Cameron’s successor, Theresa May, has said she is more likely to write an Alpine murder mystery than an account of her 1,106 days in office. Instead we have Anthony Seldon and Raymond Newell’s May at 10 (Biteback). Re-living her tortuous stint makes oddly gripping reading. Fiona Hill, one of her close advisers, is damning on the 2017 election campaign: “There was no leadership. The campaign was dull. It was going nowhere. It was utterly, utterly draining.” May is the book’s absent centre. What did she want? We still don’t know. And perhaps neither did she.

One of May’s positive legacies was boosting the number of female Tory MPs. Labour MP Rachel Reeves’s Women of Westminster (IB Tauris) tells the important story of women’s slow march through parliament from 1919 to 2019. Even now, we are nowhere near gender equal.

One of the few light moments in the final volume of Charles Moore’s magisterial biography of Margaret Thatcher, Herself Alone (Allen Lane), is when Barbara Cartland tries to intervene with the Iranians on behalf of fellow novelist Salman Rushdie.
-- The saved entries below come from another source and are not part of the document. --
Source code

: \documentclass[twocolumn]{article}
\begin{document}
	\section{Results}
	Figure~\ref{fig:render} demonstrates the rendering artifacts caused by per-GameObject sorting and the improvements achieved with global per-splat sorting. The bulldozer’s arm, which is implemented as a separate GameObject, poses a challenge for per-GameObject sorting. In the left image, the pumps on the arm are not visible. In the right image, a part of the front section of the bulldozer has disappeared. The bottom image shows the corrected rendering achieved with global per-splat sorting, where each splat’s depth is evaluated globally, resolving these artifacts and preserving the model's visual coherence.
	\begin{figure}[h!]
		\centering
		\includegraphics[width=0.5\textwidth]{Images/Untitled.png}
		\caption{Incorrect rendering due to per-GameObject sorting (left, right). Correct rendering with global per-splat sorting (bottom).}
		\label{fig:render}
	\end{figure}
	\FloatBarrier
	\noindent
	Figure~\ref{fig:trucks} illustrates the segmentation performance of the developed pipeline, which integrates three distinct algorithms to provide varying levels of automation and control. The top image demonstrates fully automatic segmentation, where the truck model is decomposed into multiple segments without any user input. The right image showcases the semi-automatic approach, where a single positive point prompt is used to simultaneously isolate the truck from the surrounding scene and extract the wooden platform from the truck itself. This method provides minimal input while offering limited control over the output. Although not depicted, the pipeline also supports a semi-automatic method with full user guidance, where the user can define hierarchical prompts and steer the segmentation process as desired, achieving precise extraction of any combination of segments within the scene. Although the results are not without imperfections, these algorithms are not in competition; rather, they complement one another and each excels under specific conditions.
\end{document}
But not even Cartland could save our first female PM during her 1990 downfall. Thatcher’s increasing euroscepticism pushed her deputy Geoffrey Howe to resign. In hindsight, that autumn set us on a path to Brexit. Truly, she is still the ghost at the Tory feast.
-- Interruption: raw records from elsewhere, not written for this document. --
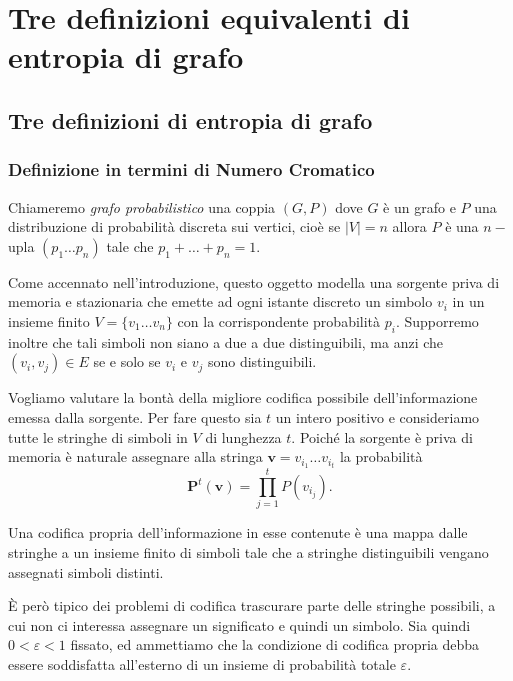 \chapter{Tre definizioni equivalenti di entropia di grafo}
\section{Tre definizioni di entropia di grafo}
\subsection{Definizione in termini di Numero Cromatico} \label{codinganalogy} 
\begin{definition}
	Chiameremo \emph{grafo probabilistico} una coppia \((G,P)\) dove \(G\) è un grafo e \(P\) una distribuzione di probabilità discreta sui vertici, cioè se \(|V|=n\) allora \(P\) è una \(n-\)upla \((p_1 \dots p_n)\) tale che \(p_1 + \dots + p_n = 1\). 
\end{definition}

Come accennato nell'introduzione, questo oggetto modella una sorgente priva di memoria e stazionaria che emette ad ogni istante discreto un simbolo \(v_i\) in un insieme finito \(V=\{v_1 \dots v_n\}\) con la corrispondente probabilità \(p_i\). Supporremo inoltre che tali simboli non siano a due a due distinguibili, ma anzi che \((v_i, v_j) \in E\) se e solo se \(v_i\) e \(v_j\) sono distinguibili.

Vogliamo valutare la bontà della migliore codifica possibile dell'informazione emessa dalla sorgente. Per fare questo sia \(t\) un intero positivo e consideriamo tutte le stringhe di simboli in \(V\) di lunghezza \(t\). Poiché la sorgente è priva di memoria è naturale assegnare alla stringa \(\mathbf{v} = v_{i_1}\dots v_{i_t}\) la probabilità 
\begin{equation}
	\label{eq:probability}\mathbf{P}^t(\mathbf{v})=\prod_{j=1}^t P(v_{i_j}). 
\end{equation}

Una codifica propria dell'informazione in esse contenute è una mappa dalle stringhe a un insieme finito di simboli tale che a stringhe distinguibili vengano assegnati simboli distinti.

È però tipico dei problemi di codifica trascurare parte delle stringhe possibili, a cui non ci interessa assegnare un significato e quindi un simbolo. Sia quindi \(0<\varepsilon <1\) fissato, ed ammettiamo che la condizione di codifica propria debba essere soddisfatta all'esterno di un insieme di probabilità totale \(\varepsilon\).

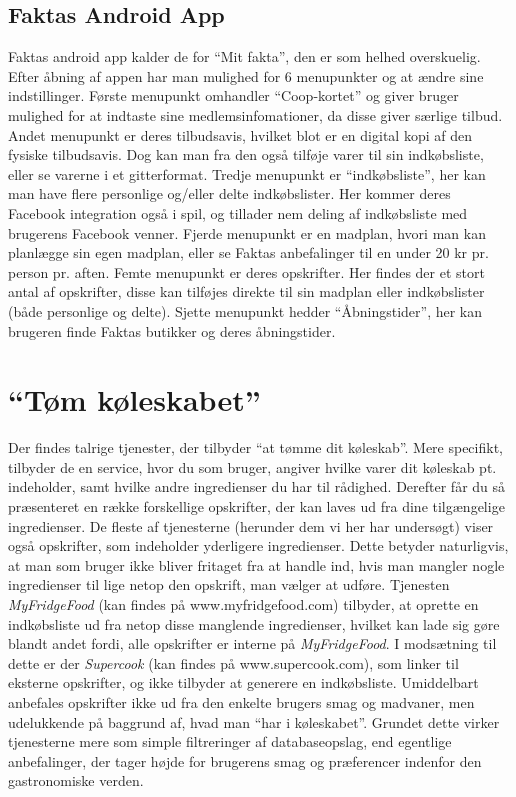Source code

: 	\subsection{Faktas Android App}
		Faktas android app kalder de for ``Mit fakta'', den er som helhed overskuelig.
		Efter åbning af appen har man mulighed for 6 menupunkter og at ændre sine indstillinger.
		Første menupunkt omhandler ``Coop-kortet'' og giver bruger mulighed for at indtaste sine medlemsinfomationer, da disse giver særlige tilbud.
		Andet menupunkt er deres tilbudsavis, hvilket blot er en digital kopi af den fysiske tilbudsavis. 
		Dog kan man fra den også tilføje varer til sin indkøbsliste, eller se varerne i et gitterformat.
		Tredje menupunkt er ``indkøbsliste'', her kan man have flere personlige og/eller delte indkøbslister.
		Her kommer deres Facebook integration også i spil, og tillader nem deling af indkøbsliste med brugerens Facebook venner.
		Fjerde menupunkt er en madplan, hvori man kan planlægge sin egen madplan, eller se Faktas anbefalinger til en under 20 kr pr. person pr. aften.
		Femte menupunkt er deres opskrifter.
		Her findes der et stort antal af opskrifter, disse kan tilføjes direkte til sin madplan eller indkøbslister (både personlige og delte).
		Sjette menupunkt hedder ``Åbningstider'', her kan brugeren finde Faktas butikker og deres åbningstider. 


\section{``Tøm køleskabet''}
Der findes talrige tjenester, der tilbyder “at tømme dit køleskab”. 
Mere specifikt, tilbyder de en service, hvor du som bruger, angiver hvilke varer dit køleskab pt. indeholder, samt hvilke andre ingredienser du har til rådighed. 
Derefter får du så præsenteret en række forskellige opskrifter, der kan laves ud fra dine tilgængelige ingredienser. 
De fleste af tjenesterne (herunder dem vi her har undersøgt) viser også opskrifter, som indeholder yderligere ingredienser. 
Dette betyder naturligvis, at man som bruger ikke bliver fritaget fra at handle ind, hvis man mangler nogle ingredienser til lige netop den opskrift, man vælger at udføre. 
Tjenesten \textit{MyFridgeFood} (kan findes på www.myfridgefood.com) tilbyder, at oprette en indkøbsliste ud fra netop disse manglende ingredienser, hvilket kan lade sig gøre blandt andet fordi, alle opskrifter er interne på \textit{MyFridgeFood}. 
I modsætning til dette er der \textit{Supercook} (kan findes på www.supercook.com), som linker til eksterne opskrifter, og ikke tilbyder at generere en indkøbsliste. 
Umiddelbart anbefales opskrifter ikke ud fra den enkelte brugers smag og madvaner, men udelukkende på baggrund af, hvad man “har i køleskabet”. 
Grundet dette virker tjenesterne mere som simple filtreringer af databaseopslag, end egentlige anbefalinger, der tager højde for brugerens smag og præferencer indenfor den gastronomiske verden.


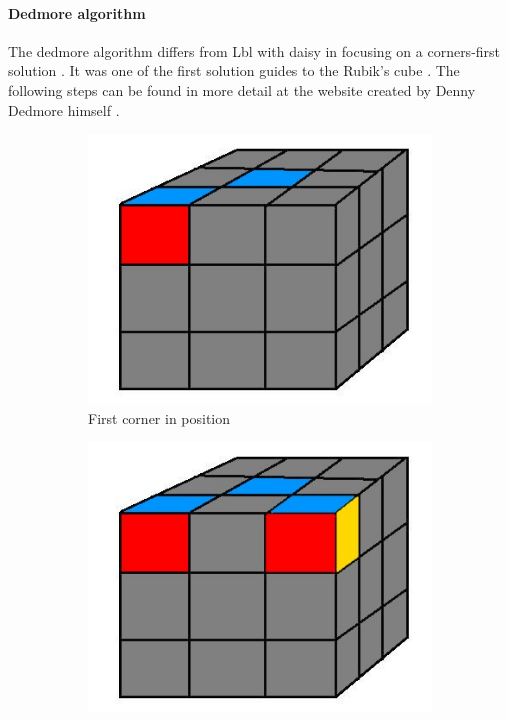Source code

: \documentclass[a4paper,11pt]{kth-mag}
\begin{document}
\paragraph{Dedmore algorithm}
The dedmore algorithm differs from Lbl with daisy in focusing on a corners-first solution \cite{Dedmore}. It was one of the first solution guides to the Rubik's cube \cite{Ijsat}. The following steps can be found in more detail at the website created by Denny Dedmore himself \cite{Dedmore}.\\
\begin{figure}[b]
	\centering
	\begin{subfigure}[!b]{0.3\textwidth}
		\includegraphics[width=\textwidth]{figs/rubiks-frst-corner.jpg}
		\caption{First corner in position}
		\label{fig_9}
	\end{subfigure}
	\begin{subfigure}[!b]{0.3\textwidth}
		\includegraphics[width=\textwidth]{figs/rubiks-scnd-corner.jpg}

\end{subfigure}
\end{figure}
\end{document}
If 2018’s Trump books were gossipy, the 2019 ones were forensic. James D Zirin argues in Plaintiff in Chief (All Points) that for the president the law is simply a way of destroying your adversary. But as law professor Neal Katyal makes clear in his timely Impeach (Canongate), Trump may not relish having Congress expose his foreign policy modus operandi. The evidence collected by Barry Levine and Monique El-Faizy in All the President’s Women (Trapeze) should keep prosecutors busy. Trump is an alpha male—while dating Ivana, he threw a hissy fit when she turned out to be a better skier. More serious are the 26 new allegations of unwanted sexual contact documented here. “These abuses took place over the course of decades and were far from secret,” they write. It’s a story familiar from that of Jeffrey Epstein, the sex-offender Trump said was a “terrific guy” and “a lot of fun to be with.”
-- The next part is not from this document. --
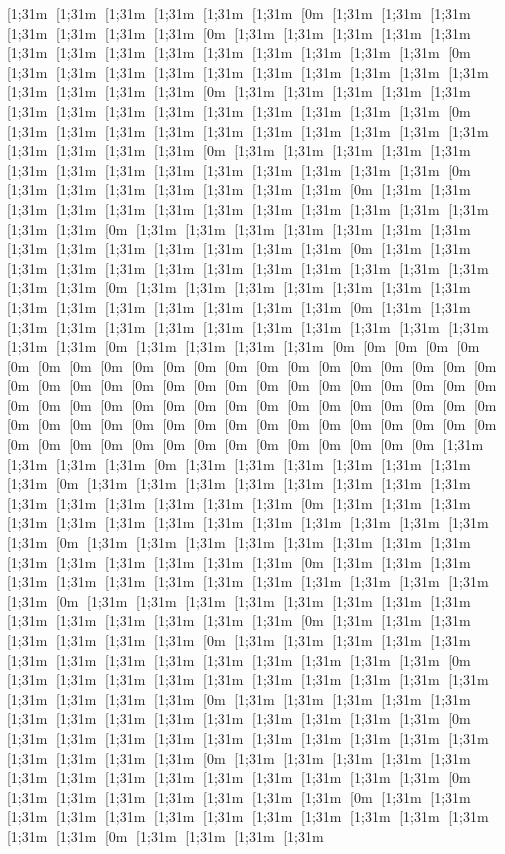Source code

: [1;31m [1;31m [1;31m [1;31m [1;31m [1;31m [0m [1;31m [1;31m [1;31m [1;31m [1;31m [1;31m [1;31m [0m [1;31m [1;31m [1;31m [1;31m [1;31m [1;31m [1;31m [1;31m [1;31m [1;31m [1;31m [1;31m [1;31m [1;31m [0m [1;31m [1;31m [1;31m [1;31m [1;31m [1;31m [1;31m [1;31m [1;31m [1;31m [1;31m [1;31m [1;31m [1;31m [0m [1;31m [1;31m [1;31m [1;31m [1;31m [1;31m [1;31m [1;31m [1;31m [1;31m [1;31m [1;31m [1;31m [1;31m [0m [1;31m [1;31m [1;31m [1;31m [1;31m [1;31m [1;31m [1;31m [1;31m [1;31m [1;31m [1;31m [1;31m [1;31m [0m [1;31m [1;31m [1;31m [1;31m [1;31m [1;31m [1;31m [1;31m [1;31m [1;31m [1;31m [1;31m [1;31m [1;31m [0m [1;31m [1;31m [1;31m [1;31m [1;31m [1;31m [1;31m [0m [1;31m [1;31m [1;31m [1;31m [1;31m [1;31m [1;31m [1;31m [1;31m [1;31m [1;31m [1;31m [1;31m [1;31m [0m [1;31m [1;31m [1;31m [1;31m [1;31m [1;31m [1;31m [1;31m [1;31m [1;31m [1;31m [1;31m [1;31m [1;31m [0m [1;31m [1;31m [1;31m [1;31m [1;31m [1;31m [1;31m [1;31m [1;31m [1;31m [1;31m [1;31m [1;31m [1;31m [0m [1;31m [1;31m [1;31m [1;31m [1;31m [1;31m [1;31m [1;31m [1;31m [1;31m [1;31m [1;31m [1;31m [1;31m [0m [1;31m [1;31m [1;31m [1;31m [1;31m [1;31m [1;31m [1;31m [1;31m [1;31m [1;31m [1;31m [1;31m [1;31m [0m [1;31m [1;31m [1;31m [1;31m [0m [0m [0m [0m [0m [0m [0m [0m [0m [0m [0m [0m [0m [0m [0m [0m [0m [0m [0m [0m [0m [0m [0m [0m [0m [0m [0m [0m [0m [0m [0m [0m [0m [0m [0m [0m [0m [0m [0m [0m [0m [0m [0m [0m [0m [0m [0m [0m [0m [0m [0m [0m [0m [0m [0m [0m [0m [0m [0m [0m [0m [0m [0m [0m [0m [0m [0m [0m [0m [0m [0m [0m [0m [0m [0m [0m [0m [0m [0m [0m [0m [0m [0m [1;31m [1;31m [1;31m [1;31m [0m [1;31m [1;31m [1;31m [1;31m [1;31m [1;31m [1;31m [0m [1;31m [1;31m [1;31m [1;31m [1;31m [1;31m [1;31m [1;31m [1;31m [1;31m [1;31m [1;31m [1;31m [1;31m [0m [1;31m [1;31m [1;31m [1;31m [1;31m [1;31m [1;31m [1;31m [1;31m [1;31m [1;31m [1;31m [1;31m [1;31m [0m [1;31m [1;31m [1;31m [1;31m [1;31m [1;31m [1;31m [1;31m [1;31m [1;31m [1;31m [1;31m [1;31m [1;31m [0m [1;31m [1;31m [1;31m [1;31m [1;31m [1;31m [1;31m [1;31m [1;31m [1;31m [1;31m [1;31m [1;31m [1;31m [0m [1;31m [1;31m [1;31m [1;31m [1;31m [1;31m [1;31m [1;31m [1;31m [1;31m [1;31m [1;31m [1;31m [1;31m [0m [1;31m [1;31m [1;31m [1;31m [1;31m [1;31m [1;31m [0m [1;31m [1;31m [1;31m [1;31m [1;31m [1;31m [1;31m [1;31m [1;31m [1;31m [1;31m [1;31m [1;31m [1;31m [0m [1;31m [1;31m [1;31m [1;31m [1;31m [1;31m [1;31m [1;31m [1;31m [1;31m [1;31m [1;31m [1;31m [1;31m [0m [1;31m [1;31m [1;31m [1;31m [1;31m [1;31m [1;31m [1;31m [1;31m [1;31m [1;31m [1;31m [1;31m [1;31m [0m [1;31m [1;31m [1;31m [1;31m [1;31m [1;31m [1;31m [1;31m [1;31m [1;31m [1;31m [1;31m [1;31m [1;31m [0m [1;31m [1;31m [1;31m [1;31m [1;31m [1;31m [1;31m [1;31m [1;31m [1;31m [1;31m [1;31m [1;31m [1;31m [0m [1;31m [1;31m [1;31m [1;31m [1;31m [1;31m [1;31m [0m [1;31m [1;31m [1;31m [1;31m [1;31m [1;31m [1;31m [1;31m [1;31m [1;31m [1;31m [1;31m [1;31m [1;31m [0m [1;31m [1;31m [1;31m [1;31m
US diplomat Richard Holbrooke was hardly a model of marital probity. But as George Packer explores in Our Man (Jonathan Cape), Holbrooke put his talents to good effect in securing peace in the former Yugoslavia, and was attempting to do the same in Afghanistan when he died in 2010. He had a righteous belief in US power, now unfashionable. But who’s in charge really does matter.